The special meeting had been called for
the purpose of removing the Board’s officers and electing
replacements.
The meeting room at Dublin City Hall was
packed with citizens, most of whom were apparently in support of
Waggoner.
At the Board’s previous regular meeting
held two weeks earlier, Chairman Boyd Waggoner apparently upset four
of the other five directors when he described the District’s rules as
“inadequate”. He stated his opinion that the existing rules prevent
the District from doing its job of conserving and preserving our
groundwater.
Waggoner, a Stephenville attorney, also
requested that a moratorium be declared on permitting water wells
until an assessment of permits already granted and a scientific study
of the area’s groundwater resources can be completed. He further
expressed his opinion that water wells need to be metered.
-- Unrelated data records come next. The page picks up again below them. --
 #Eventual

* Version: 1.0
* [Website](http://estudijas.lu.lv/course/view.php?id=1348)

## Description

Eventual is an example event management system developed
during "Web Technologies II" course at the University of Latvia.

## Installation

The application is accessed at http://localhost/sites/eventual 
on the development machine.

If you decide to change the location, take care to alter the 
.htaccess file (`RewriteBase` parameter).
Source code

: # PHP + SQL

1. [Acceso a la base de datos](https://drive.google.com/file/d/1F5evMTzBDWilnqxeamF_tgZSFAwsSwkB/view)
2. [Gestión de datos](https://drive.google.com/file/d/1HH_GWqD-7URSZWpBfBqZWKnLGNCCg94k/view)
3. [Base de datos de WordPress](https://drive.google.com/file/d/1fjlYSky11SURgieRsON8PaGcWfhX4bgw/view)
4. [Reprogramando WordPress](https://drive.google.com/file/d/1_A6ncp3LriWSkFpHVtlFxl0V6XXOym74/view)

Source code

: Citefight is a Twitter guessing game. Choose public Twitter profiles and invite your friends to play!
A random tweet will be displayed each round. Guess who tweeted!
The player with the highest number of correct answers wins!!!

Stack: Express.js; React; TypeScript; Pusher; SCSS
Following the earlier meeting, four MTGCD
Board members issued a public statement expressing concern that
Waggoner’s actions may have damaged the District’s reputation and had
the potential to cause needles consternation on the part of the
citizens of Comanche and Erath counties.
The statement noted that Waggoner had not
participated in the lengthy rules study, proposal, public hearing and
adoption process, undertaken before his election to the MGTCD Board.
The statement was endorsed by Rodney
Stephens (Comanche), Jerry Hinshaw (Stephenville), George Bingham
(Sidney) and Jerry Fronterhouse (DeLeon), the same four Board members
who requested the special meeting for Thursday.
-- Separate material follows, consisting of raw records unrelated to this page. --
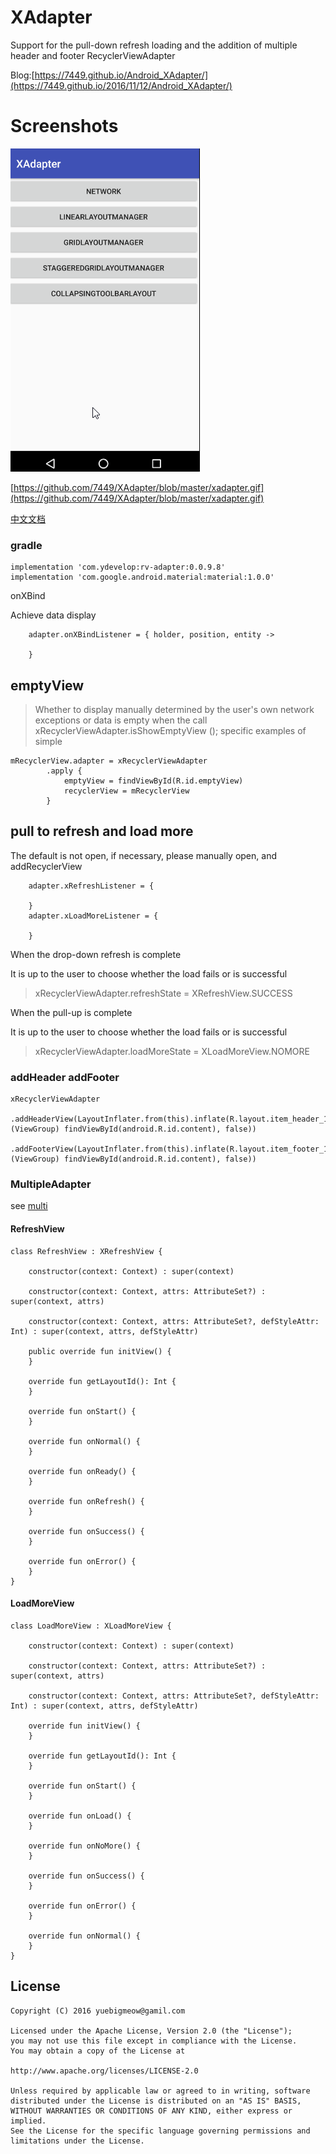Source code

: # XAdapter
Support for the pull-down refresh loading and the addition of multiple header and footer RecyclerViewAdapter


Blog:[https://7449.github.io/Android_XAdapter/](https://7449.github.io/2016/11/12/Android_XAdapter/)

# Screenshots

![](https://github.com/7449/XAdapter/blob/master/xadapter.gif)

[https://github.com/7449/XAdapter/blob/master/xadapter.gif](https://github.com/7449/XAdapter/blob/master/xadapter.gif)


[中文文档](https://7449.github.io/2016/11/12/Android_XAdapter/)

### gradle

    implementation 'com.ydevelop:rv-adapter:0.0.9.8'
    implementation 'com.google.android.material:material:1.0.0'

onXBind

Achieve data display

        adapter.onXBindListener = { holder, position, entity ->
            
        }

## emptyView

>Whether to display manually determined by the user's own network exceptions or data is empty when the call xRecyclerViewAdapter.isShowEmptyView (); specific examples of simple
	
    mRecyclerView.adapter = xRecyclerViewAdapter
            .apply {
                emptyView = findViewById(R.id.emptyView)
                recyclerView = mRecyclerView
            }

## pull to refresh and load more

The default is not open, if necessary, please manually open, and addRecyclerView

        adapter.xRefreshListener = {

        }
        adapter.xLoadMoreListener = {
            
        }

When the drop-down refresh is complete

It is up to the user to choose whether the load fails or is successful

>xRecyclerViewAdapter.refreshState = XRefreshView.SUCCESS

When the pull-up is complete

It is up to the user to choose whether the load fails or is successful

>xRecyclerViewAdapter.loadMoreState = XLoadMoreView.NOMORE

### addHeader addFooter

    xRecyclerViewAdapter
     .addHeaderView(LayoutInflater.from(this).inflate(R.layout.item_header_1, (ViewGroup) findViewById(android.R.id.content), false))
     .addFooterView(LayoutInflater.from(this).inflate(R.layout.item_footer_1, (ViewGroup) findViewById(android.R.id.content), false))
		 
### MultipleAdapter

see [multi](https://github.com/7449/XAdapter/tree/master/library/src/main/java/com/xadapter/adapter/XMultiAdapter.kt)

#### RefreshView 

    class RefreshView : XRefreshView {
    
        constructor(context: Context) : super(context)
    
        constructor(context: Context, attrs: AttributeSet?) : super(context, attrs)
    
        constructor(context: Context, attrs: AttributeSet?, defStyleAttr: Int) : super(context, attrs, defStyleAttr)
    
        public override fun initView() {
        }
    
        override fun getLayoutId(): Int {
        }
    
        override fun onStart() {
        }
    
        override fun onNormal() {
        }
    
        override fun onReady() {
        }
    
        override fun onRefresh() {
        }
    
        override fun onSuccess() {
        }
    
        override fun onError() {
        }
    }

#### LoadMoreView

    class LoadMoreView : XLoadMoreView {
    
        constructor(context: Context) : super(context)
    
        constructor(context: Context, attrs: AttributeSet?) : super(context, attrs)
    
        constructor(context: Context, attrs: AttributeSet?, defStyleAttr: Int) : super(context, attrs, defStyleAttr)
    
        override fun initView() {
        }
    
        override fun getLayoutId(): Int {
        }
    
        override fun onStart() {
        }
    
        override fun onLoad() {
        }
    
        override fun onNoMore() {
        }
    
        override fun onSuccess() {
        }
    
        override fun onError() {
        }
    
        override fun onNormal() {
        }
    }


License
--
    Copyright (C) 2016 yuebigmeow@gamil.com

    Licensed under the Apache License, Version 2.0 (the "License");
    you may not use this file except in compliance with the License.
    You may obtain a copy of the License at

    http://www.apache.org/licenses/LICENSE-2.0

    Unless required by applicable law or agreed to in writing, software
    distributed under the License is distributed on an "AS IS" BASIS,
    WITHOUT WARRANTIES OR CONDITIONS OF ANY KIND, either express or implied.
    See the License for the specific language governing permissions and
    limitations under the License.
On Wednesday, an e-mail alert was
circulated by an Erath County self-styled groundwater “watchdog”, Bill
Gordon, who invited all concerned about conserving and protecting our
groundwater to attend the Thursday Board meeting.
The e-mail implored the recipients to
“send a message to MTGCD board members that we want them to do what we
elected them for -- please protect and conserve our groundwater.”
Gordon’s email also implied that Boyd was
the only MGTCD Board member concerned with groundwater depletion,
contamination by oil and gas waste disposal wells and with prohibiting
sale of large quantities of water to oil and gas producers.
Board Chairman Waggoner opened the
meeting with a statement to the effect that one does not miss one’s
water until the well runs dry. His comments were seconded by many in
the audience. Waggoner then took up the first item on the agenda, the
removal of officers of the Board of Directors.
The vote to remove the Boards officers
was passed on a 4-2 vote, with the four members calling for the
meeting voting in favor and Waggoner and another Erath County
representative, Fred Parker, voting in opposition.
The next item on the agenda was to elect
new Board officers. By unanimous vote, the Board elected Rodney
Stephens president, George Bingham vice president and Fred Parker
secretary.
As the meeting was adjourned, expressions
of dissatisfaction were heard from the audience. Following the meeting
there were several audience members who asked pointed questions of the
four Board members and of the District’s manager, Joe Cooper.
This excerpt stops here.